Output only the stretch of the listing that starts at the line containing "## Command-line interface" and ends at the line containing "that it implements.", reproduced exactly with both ends.

**Given entries**
:::

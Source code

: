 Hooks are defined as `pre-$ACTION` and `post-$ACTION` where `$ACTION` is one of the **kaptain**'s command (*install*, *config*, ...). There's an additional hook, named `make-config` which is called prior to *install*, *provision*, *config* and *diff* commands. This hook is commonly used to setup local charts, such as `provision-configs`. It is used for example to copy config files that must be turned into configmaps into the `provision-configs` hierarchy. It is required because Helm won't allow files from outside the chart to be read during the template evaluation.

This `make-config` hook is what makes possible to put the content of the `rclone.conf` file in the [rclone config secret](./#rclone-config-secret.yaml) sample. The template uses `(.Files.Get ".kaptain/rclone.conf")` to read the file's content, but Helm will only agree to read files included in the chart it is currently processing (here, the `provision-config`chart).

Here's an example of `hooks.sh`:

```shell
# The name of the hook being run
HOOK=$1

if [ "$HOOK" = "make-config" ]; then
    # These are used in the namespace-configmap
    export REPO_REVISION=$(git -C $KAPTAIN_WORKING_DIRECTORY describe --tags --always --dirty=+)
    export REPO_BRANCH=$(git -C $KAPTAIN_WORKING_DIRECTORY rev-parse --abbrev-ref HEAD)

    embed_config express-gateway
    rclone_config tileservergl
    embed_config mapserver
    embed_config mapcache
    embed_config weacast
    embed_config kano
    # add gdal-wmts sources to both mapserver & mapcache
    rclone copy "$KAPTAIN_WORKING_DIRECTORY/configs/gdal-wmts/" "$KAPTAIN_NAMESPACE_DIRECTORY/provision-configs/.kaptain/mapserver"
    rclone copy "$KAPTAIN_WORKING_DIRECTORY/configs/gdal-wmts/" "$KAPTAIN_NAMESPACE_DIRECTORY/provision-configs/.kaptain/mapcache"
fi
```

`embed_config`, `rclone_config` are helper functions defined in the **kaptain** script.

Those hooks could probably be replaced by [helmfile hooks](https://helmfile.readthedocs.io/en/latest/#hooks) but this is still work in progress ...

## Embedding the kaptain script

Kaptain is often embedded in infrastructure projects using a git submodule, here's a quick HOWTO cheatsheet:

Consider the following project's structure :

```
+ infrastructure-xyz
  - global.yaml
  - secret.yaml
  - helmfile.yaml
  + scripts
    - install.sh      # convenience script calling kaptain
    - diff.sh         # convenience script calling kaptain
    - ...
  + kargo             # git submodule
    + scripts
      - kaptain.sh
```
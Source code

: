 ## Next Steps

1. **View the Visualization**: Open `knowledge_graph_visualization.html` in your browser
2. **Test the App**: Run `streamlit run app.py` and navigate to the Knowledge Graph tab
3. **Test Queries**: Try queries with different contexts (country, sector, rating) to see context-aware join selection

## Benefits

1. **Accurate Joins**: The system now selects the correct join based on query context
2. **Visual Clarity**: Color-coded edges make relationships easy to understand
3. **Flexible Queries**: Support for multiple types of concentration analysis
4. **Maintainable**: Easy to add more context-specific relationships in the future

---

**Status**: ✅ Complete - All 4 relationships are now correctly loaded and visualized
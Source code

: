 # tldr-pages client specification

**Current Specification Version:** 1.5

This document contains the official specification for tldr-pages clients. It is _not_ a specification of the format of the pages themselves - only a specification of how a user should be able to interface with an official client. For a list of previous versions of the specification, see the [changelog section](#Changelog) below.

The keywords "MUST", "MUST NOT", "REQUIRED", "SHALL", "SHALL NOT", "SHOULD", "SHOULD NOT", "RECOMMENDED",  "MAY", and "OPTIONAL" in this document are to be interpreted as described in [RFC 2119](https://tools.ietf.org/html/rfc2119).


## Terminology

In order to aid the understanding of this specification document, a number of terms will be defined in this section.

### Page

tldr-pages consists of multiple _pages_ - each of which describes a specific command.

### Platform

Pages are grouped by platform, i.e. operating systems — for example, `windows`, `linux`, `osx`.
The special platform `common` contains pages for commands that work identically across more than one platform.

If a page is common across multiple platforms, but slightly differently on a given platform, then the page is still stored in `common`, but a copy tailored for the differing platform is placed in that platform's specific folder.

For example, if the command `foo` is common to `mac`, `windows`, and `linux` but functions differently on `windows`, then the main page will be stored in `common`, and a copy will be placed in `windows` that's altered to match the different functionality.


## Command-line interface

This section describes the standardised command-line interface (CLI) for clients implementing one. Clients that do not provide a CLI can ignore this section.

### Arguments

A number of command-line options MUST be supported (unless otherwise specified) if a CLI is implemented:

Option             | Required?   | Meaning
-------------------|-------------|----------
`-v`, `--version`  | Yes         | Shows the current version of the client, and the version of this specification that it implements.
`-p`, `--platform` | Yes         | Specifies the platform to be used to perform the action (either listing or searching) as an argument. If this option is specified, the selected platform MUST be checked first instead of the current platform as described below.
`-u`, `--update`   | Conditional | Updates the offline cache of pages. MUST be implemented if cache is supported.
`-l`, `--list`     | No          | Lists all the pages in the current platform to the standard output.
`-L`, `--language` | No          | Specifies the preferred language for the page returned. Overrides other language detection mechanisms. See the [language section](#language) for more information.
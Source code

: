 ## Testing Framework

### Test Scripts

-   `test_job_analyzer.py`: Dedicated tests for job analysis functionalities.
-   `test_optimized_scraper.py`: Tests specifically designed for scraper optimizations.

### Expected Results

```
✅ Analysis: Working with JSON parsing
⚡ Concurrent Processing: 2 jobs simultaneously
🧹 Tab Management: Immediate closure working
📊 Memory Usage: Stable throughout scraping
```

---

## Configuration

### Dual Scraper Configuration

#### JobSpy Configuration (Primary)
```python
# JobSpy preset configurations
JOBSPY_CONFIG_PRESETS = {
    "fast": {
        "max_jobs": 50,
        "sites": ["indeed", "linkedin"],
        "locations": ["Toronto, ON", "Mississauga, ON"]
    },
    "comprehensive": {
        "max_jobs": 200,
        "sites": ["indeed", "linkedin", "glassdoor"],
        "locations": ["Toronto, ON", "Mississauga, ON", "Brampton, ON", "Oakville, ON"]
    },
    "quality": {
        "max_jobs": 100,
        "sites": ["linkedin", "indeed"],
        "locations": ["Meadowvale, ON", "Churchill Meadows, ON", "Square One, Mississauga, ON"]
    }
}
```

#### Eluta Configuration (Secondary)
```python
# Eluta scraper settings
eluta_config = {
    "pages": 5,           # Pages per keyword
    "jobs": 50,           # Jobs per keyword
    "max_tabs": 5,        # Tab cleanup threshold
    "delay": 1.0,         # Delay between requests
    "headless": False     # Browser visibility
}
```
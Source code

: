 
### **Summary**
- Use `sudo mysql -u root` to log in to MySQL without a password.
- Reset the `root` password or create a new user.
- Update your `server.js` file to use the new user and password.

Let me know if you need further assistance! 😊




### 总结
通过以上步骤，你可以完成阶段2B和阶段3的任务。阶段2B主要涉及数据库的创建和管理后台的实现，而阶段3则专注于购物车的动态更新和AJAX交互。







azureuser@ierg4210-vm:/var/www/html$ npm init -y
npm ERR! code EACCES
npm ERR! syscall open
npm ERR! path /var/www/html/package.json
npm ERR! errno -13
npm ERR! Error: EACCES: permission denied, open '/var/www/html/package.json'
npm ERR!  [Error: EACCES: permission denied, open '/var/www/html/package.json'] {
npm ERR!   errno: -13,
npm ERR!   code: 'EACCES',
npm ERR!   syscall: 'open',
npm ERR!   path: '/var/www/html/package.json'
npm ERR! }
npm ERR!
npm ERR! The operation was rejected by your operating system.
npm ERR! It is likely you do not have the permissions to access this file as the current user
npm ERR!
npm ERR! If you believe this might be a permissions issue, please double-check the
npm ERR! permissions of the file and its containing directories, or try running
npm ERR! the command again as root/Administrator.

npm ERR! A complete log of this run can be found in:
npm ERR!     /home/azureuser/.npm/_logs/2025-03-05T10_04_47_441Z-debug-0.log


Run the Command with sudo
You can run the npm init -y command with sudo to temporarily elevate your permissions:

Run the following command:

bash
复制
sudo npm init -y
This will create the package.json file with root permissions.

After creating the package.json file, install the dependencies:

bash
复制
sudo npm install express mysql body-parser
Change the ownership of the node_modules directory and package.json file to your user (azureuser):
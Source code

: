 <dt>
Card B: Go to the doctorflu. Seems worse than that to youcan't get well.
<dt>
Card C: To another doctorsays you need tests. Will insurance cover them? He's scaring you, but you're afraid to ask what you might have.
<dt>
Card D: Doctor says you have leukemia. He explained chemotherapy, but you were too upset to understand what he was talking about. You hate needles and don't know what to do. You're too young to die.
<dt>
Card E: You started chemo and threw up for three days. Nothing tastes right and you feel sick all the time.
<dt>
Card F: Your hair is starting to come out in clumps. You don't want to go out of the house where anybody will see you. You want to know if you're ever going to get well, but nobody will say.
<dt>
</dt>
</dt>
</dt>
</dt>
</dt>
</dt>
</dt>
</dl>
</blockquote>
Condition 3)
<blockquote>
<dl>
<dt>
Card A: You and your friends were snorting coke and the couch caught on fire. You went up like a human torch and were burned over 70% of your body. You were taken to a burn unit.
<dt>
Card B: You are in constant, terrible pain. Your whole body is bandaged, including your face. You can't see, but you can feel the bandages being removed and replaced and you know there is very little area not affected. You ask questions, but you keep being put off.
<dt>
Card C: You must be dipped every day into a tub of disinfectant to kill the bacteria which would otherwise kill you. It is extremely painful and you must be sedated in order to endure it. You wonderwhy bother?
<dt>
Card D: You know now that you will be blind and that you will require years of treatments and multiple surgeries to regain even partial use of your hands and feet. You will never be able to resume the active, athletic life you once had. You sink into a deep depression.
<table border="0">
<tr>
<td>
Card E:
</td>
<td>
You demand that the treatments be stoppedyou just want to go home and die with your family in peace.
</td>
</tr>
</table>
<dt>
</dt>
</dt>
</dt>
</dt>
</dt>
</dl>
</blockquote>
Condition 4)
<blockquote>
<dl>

:::

**Written answer**
## Command-line interface

This section describes the standardised command-line interface (CLI) for clients implementing one. Clients that do not provide a CLI can ignore this section.

### Arguments

A number of command-line options MUST be supported (unless otherwise specified) if a CLI is implemented:

Option             | Required?   | Meaning
-------------------|-------------|----------
`-v`, `--version`  | Yes         | Shows the current version of the client, and the version of this specification that it implements.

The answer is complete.